The National Association for Gallery Education, engage’s remit is to represent gallery educators and art professionals in the UK, encouraging greater access to, enjoyment and understanding of the visual arts through gallery education.

Taking place over two days, ‘Landing Place: the local in the international’ examined the relationship between international and grass roots artistic activity through a series of presentations by local and international artist-led groups and organisations. There was also a programme of breakout sessions hosted across Cardiff’s arts organisations and galleries.

This close link with Cardiff’s own art scene created a vital and necessary context in which to ground the debates and discussion. Quite simply, many of the conference attendees had never been to Cardiff before and had not been exposed to its contemporary art practices.

In his introductory speech, conference programmer Mike Tooby outlined some of the reasons for hosting the event in the Welsh capital. He talked about the opportunity to use the current Artes Mundi exhibition and its education work as a case study for bringing international artists into a local community, and also the duality of a bilingual nation that has artists working in both rural and urban contexts.

Duality and otherness were the buzz words of the first day, which included presentation from Liverpool Biennial programme director Laurie Peake; CCA Derry-Londonderry co-directors Aileen Burns and Johan Lundh; Glynn Vivian exhibitions officer Karen MacKinnon; Charles Esche, director of Van Abbemuseum in the Netherlands; artist and arts educator Johnny Gailey; and artist Sonia Boyce.

Many of the presented projects, such as Liverpool Biennial’s work around urban regeneration with Jeanne van Heeswijk and CCA Derry-Londonderry’s examination of working with artists and communities in Derry, put forward the role of the international artist as a catalyst for social change, a regenerative and discursive force that can mobilise society.

When the discussion panel was asked by an audience member, ‘What difference do you hope your projects will make to your local communities?’, it was evident that the contributors saw their work as mutually beneficial for communities and artist alike; an exchange of experience, skills and knowledge.

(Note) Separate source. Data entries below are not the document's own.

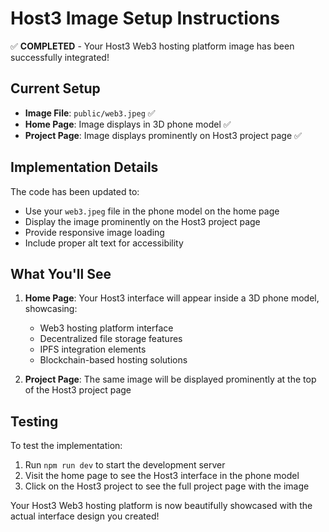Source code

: # Host3 Image Setup Instructions

✅ **COMPLETED** - Your Host3 Web3 hosting platform image has been successfully integrated!

## Current Setup

- **Image File**: `public/web3.jpeg` ✅
- **Home Page**: Image displays in 3D phone model ✅
- **Project Page**: Image displays prominently on Host3 project page ✅

## Implementation Details

The code has been updated to:
- Use your `web3.jpeg` file in the phone model on the home page
- Display the image prominently on the Host3 project page
- Provide responsive image loading
- Include proper alt text for accessibility

## What You'll See

1. **Home Page**: Your Host3 interface will appear inside a 3D phone model, showcasing:
   - Web3 hosting platform interface
   - Decentralized file storage features
   - IPFS integration elements
   - Blockchain-based hosting solutions

2. **Project Page**: The same image will be displayed prominently at the top of the Host3 project page

## Testing

To test the implementation:
1. Run `npm run dev` to start the development server
2. Visit the home page to see the Host3 interface in the phone model
3. Click on the Host3 project to see the full project page with the image

Your Host3 Web3 hosting platform is now beautifully showcased with the actual interface design you created!
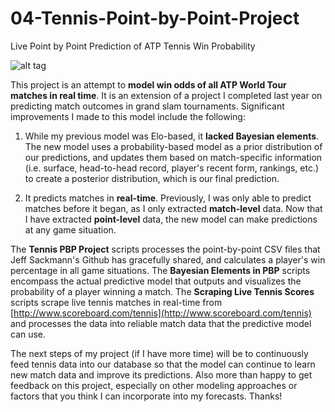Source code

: # 04-Tennis-Point-by-Point-Project
Live Point by Point Prediction of ATP Tennis Win Probability

![alt tag](https://github.com/haroldmli/04-Tennis-Point-by-Point-Project/blob/master/Scraped_Matches/2016-08-01_106329_105065_live.png)

This project is an attempt to <b>model win odds of all ATP World Tour matches in real time</b>. It is an extension of a project I completed last year on predicting match outcomes in grand slam tournaments. Significant improvements I made to this model include the following:

1. While my previous model was Elo-based, it <b>lacked Bayesian elements</b>. The new model uses a probability-based model as a prior distribution of our predictions, and updates them based on match-specific information (i.e. surface, head-to-head record, player's recent form, rankings, etc.) to create a posterior distribution, which is our final prediction.

2. It predicts matches in <b>real-time</b>. Previously, I was only able to predict matches before it began, as I only extracted <b>match-level</b> data. Now that I have extracted <b>point-level</b> data, the new model can make predictions at any game situation.

The <b>Tennis PBP Project</b> scripts processes the point-by-point CSV files that Jeff Sackmann's Github has gracefully shared, and calculates a player's win percentage in all game situations. The <b>Bayesian Elements in PBP</b> scripts encompass the actual predictive model that outputs and visualizes the probability of a player winning a match. The <b>Scraping Live Tennis Scores</b> scripts scrape live tennis matches in real-time from [http://www.scoreboard.com/tennis](http://www.scoreboard.com/tennis) and processes the data into reliable match data that the predictive model can use.

The next steps of my project (if I have more time) will be to continuously feed tennis data into our database so that the model can continue to learn new match data and improve its predictions. Also more than happy to get feedback on this project, especially on other modeling approaches or factors that you think I can incorporate into my forecasts. Thanks!
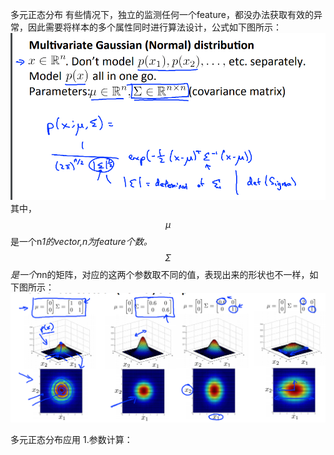 多元正态分布
有些情况下，独立的监测任何一个feature，都没办法获取有效的异常，因此需要将样本的多个属性同时进行算法设计，公式如下图所示：
![](/机器学习/images/86.png)
其中，$$\mu$$是一个n*1的vector,n为feature个数。$$\Sigma$$是一个n*n的矩阵，对应的这两个参数取不同的值，表现出来的形状也不一样，如下图所示：
![](/机器学习/images/87.png)

多元正态分布应用
1.参数计算：
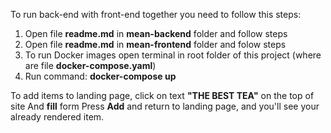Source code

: To run back-end with front-end together you need to follow this steps:
1) Open file **readme.md** in **mean-backend** folder and follow steps
2) Open file **readme.md** in **mean-frontend** folder and folow steps
3) To run Docker images open terminal in root folder of this project (where are file **docker-compose.yaml**)
4) Run command: **docker-compose up**

To add items to landing page, click on text **"THE BEST TEA"** on the top of site
And **fill** form
Press **Add** and return to landing page, and you'll see your already rendered item.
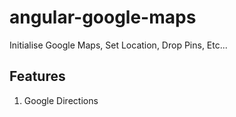 # angular-google-maps
Initialise Google Maps, Set Location, Drop Pins, Etc...

## Features
1. Google Directions
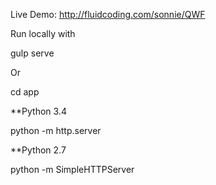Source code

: Live Demo: http://fluidcoding.com/sonnie/QWF

Run locally with

gulp serve

Or

cd app

**Python 3.4

python -m http.server

**Python 2.7

python -m SimpleHTTPServer
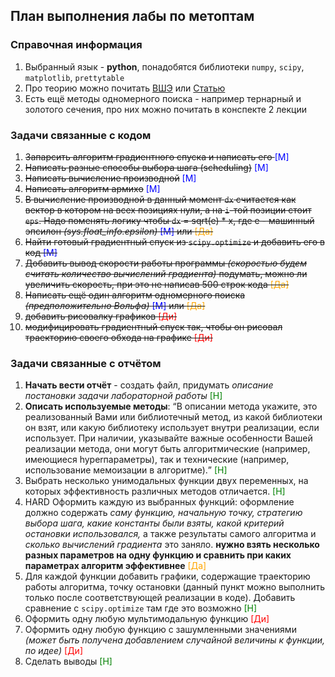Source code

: <h2>План выполнения лабы по метоптам</h2>

<h3> Справочная информация </h3>

1. Выбранный язык - **python**, понадобятся библиотеки <code>numpy</code>, <code>scipy</code>, <code>matplotlib</code>, <code>prettytable</code>
2. Про теорию можно почитать [ВШЭ](http://www.machinelearning.ru/wiki/images/6/6b/MO17_practice1.pdf) или [Статью](https://habr.com/ru/articles/561128/)
3. Есть ещё методы одномерного поиска - например тернарный и золотого сечения, про них можно почитать в конспекте 2 лекции

<h3> Задачи связанные с кодом </h3>

1. <s>Запарсить алгоритм градиентного спуска и написать его </s> <span style="color : blue">[М]</span>  
2. <s>Написать разные способы выбора шага (scheduling)</s> <span style="color : blue">[М]</span>  
3. <s>Написать вычисление производной</s> <span style="color : blue">[М]</span>  
4. <s>Написать алгоритм армихо</s> <span style="color : blue">[М]</span>  
5. <s>В вычисление производной в данный момент <code>dx</code> считается как вектор в котором на всех позициях нули, а на <code>i</code>-той позиции стоит <code>eps</code>. Надо поменять логику чтобы <code>dx</code> = sqrt(e) * x, где e - машинный эпсилон *(sys.float_info.epsilon)* <span style="color : blue">[М]</span> или <span style="color : orange">[Да]</span>  </s>
6. <s> Найти готовый градиентный спуск из <code>scipy.optimize</code> и добавить его в код <span style="color : blue">[М]</span> </s> 
7. <s> Добавить вывод скорости работы программы *(скоростью будем считать количество вычислений градиента)* подумать, можно ли увеличить скорость, при это не написав 500 строк кода <span style="color : orange">[Да]</span> </s> 
8. <s> Написать ещё один алгоритм одномерного поиска *(предположительно Вольфа)* <span style="color : blue">[М]</span> или <span style="color : orange">[Да]</span> </s>
9. <s> добавить рисовалку графиков   <span style="color : red">[Ди]</span>  </s>
10. <s> модифицировать градиентный спуск так, чтобы он рисовал траекторию своего обхода на графике <span style="color : red">[Ди]</span> </s>

<h3> Задачи связанные с отчётом </h3>

1. **Начать вести отчёт** - создать файл, придумать *описание постановки задачи лабораторной работы* <span style="color : green">[Н]</span>
2. **Описать используемые методы**: <q>В
описании метода укажите, это реализованный Вами или библиотечный метод,
из какой библиотеки он взят, или какую библиотеку использует внутри
реализации, если использует. При наличии, указывайте важные особенности
Вашей реализации метода, они могут быть алгоритмические (например,
имеющиеся hyperпараметры), так и технические (например, использование
мемоизации в алгоритме).</q> <span style="color : green">[Н]</span>
3. Выбрать несколько унимодальных функции двух переменных, на которых эффективность различных методов отличается. <span style="color : green">[Н]</span>
4. HARD Оформить каждую из выбранных функций: оформление должно содержать *саму функцию, начальную точку, стратегию выбора шага, какие константы были взяты, какой критерий остановки использовался,* а также результаты самого алгоритма и *сколько вычислений градиента* это заняло.
**нужно взять несколько разных параметров на одну функцию и сравнить при каких параметрах алгоритм эффективнее** <span style="color : orange">[Дa]</span>
5. Для каждой функции добавить графики, содержащие траекторию работы алгоритма, точку остановки (данный пункт можно выполнить только после соответствующей реализации в коде). Добавить сравнение с <code>scipy.optimize</code> там где это возможно <span style="color : green">[Н]</span>
6. Оформить одну любую мультимодальную функцию  <span style="color : red">[Ди]</span>
7. Оформить одну любую функцию с зашумленными значениями *(может быть получена добавлением случайной величины к функции, по идее)* <span style="color : red">[Ди]</span>
8. Сделать выводы <span style="color : green">[Н]</span>
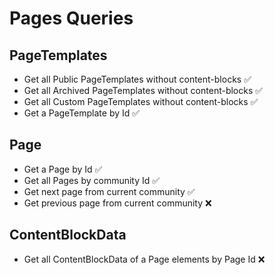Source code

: # Pages Queries

## PageTemplates
- Get all Public PageTemplates without content-blocks ✅
- Get all Archived PageTemplates without content-blocks ✅
- Get all Custom PageTemplates without content-blocks ✅
- Get a PageTemplate by Id ✅

## Page
- Get a Page by Id ✅
- Get all Pages by community Id ✅
- Get next page from current community ✅
- Get previous page from current community ❌

## ContentBlockData
- Get all ContentBlockData of a Page elements by Page Id ❌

Although both the projects discussed in Liverpool and Derry-Londonderry were ambitious, interesting and moving, it would have been good to hear more from artists themselves on how their practices were enriched by working in a new context, the processes they went through and how their own experiences fed into those communities and vice versa.

Presentations by Sonia Boyce and Karen MacKinnon were more revealing of the artists’ role within international working. Firstly, MacKinnon discussed the ongoing international project ‘Let’s see what happens’, which involves dialogue and exchange between four Welsh artists and two artists in China. MacKinnon spoke candidly about the conversational nature of the project, allowing the artists to develop ideas and relationships slowly. Rather than a residency or exchange trip, she described the aim of the project to be the “building of friendships, and not about pretending to fully understand when you don’t”.

This sense of cultural fluidity and being in between cultures was echoed in Sonia Boyce’s presentation and the showing of her two-screen video work, ‘Crop Over’, which examines a harvest carnival festival in Barbados. Like the video itself, Boyce spoke articulately about being seen as an outsider by the locals when filming the work and a feeling of not belonging to either a British or Caribeean culture. Her work with ‘Crop Over’, she said, was an attempt to express a need “for another space”.

Boyce’s presentation reiterated many of the key questions asked by the conference: What makes practice global or local? Is differentiating between them productive? How are terms defined? Is ‘the local’ seen by the outsider, experienced by the resident, or a hybrid of the two? From the discussions at the conference, there were clearly no fixed answers but rather a series of exciting ongoing and ever-changing dialogues between artists, curators, communities and audiences.

Landing Place: the local in the international‘ took place in Cardiff, 6-7 November 2012.